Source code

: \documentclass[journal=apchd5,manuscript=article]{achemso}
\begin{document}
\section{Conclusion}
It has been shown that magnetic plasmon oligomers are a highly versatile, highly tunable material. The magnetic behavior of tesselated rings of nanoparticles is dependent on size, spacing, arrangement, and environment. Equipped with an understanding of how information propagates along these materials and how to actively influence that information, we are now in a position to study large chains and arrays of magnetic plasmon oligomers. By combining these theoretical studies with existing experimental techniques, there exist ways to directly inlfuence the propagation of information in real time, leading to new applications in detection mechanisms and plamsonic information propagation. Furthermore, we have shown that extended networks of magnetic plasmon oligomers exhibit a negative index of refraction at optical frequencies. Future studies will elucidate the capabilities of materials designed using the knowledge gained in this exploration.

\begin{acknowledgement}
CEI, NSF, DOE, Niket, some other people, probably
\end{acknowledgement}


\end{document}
---
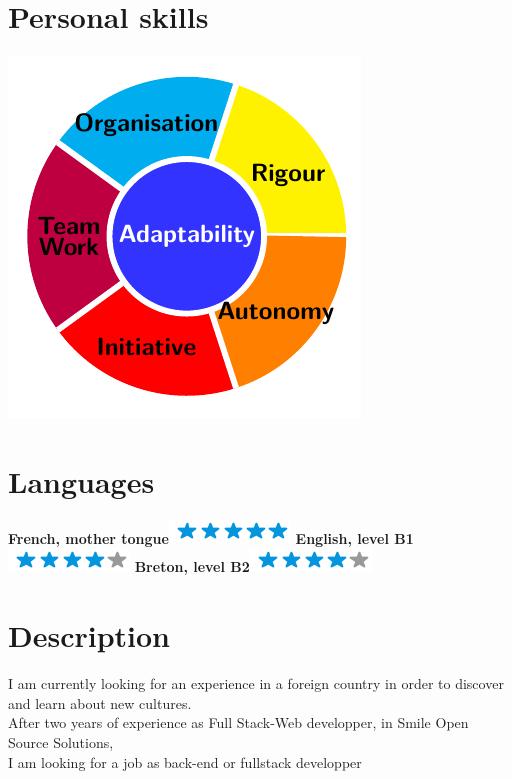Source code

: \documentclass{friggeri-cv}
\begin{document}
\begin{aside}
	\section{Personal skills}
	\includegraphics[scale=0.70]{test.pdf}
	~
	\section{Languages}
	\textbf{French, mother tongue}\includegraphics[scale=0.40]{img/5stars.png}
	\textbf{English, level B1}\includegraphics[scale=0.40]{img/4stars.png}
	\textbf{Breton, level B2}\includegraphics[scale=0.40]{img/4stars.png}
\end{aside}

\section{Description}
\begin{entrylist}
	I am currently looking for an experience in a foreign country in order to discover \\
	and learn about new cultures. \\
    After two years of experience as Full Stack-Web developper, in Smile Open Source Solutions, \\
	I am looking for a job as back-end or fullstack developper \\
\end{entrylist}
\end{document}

Exercise objective:
After checking the entries, state how many lines contain "documentclass", and write nothing but the number.

Result:
2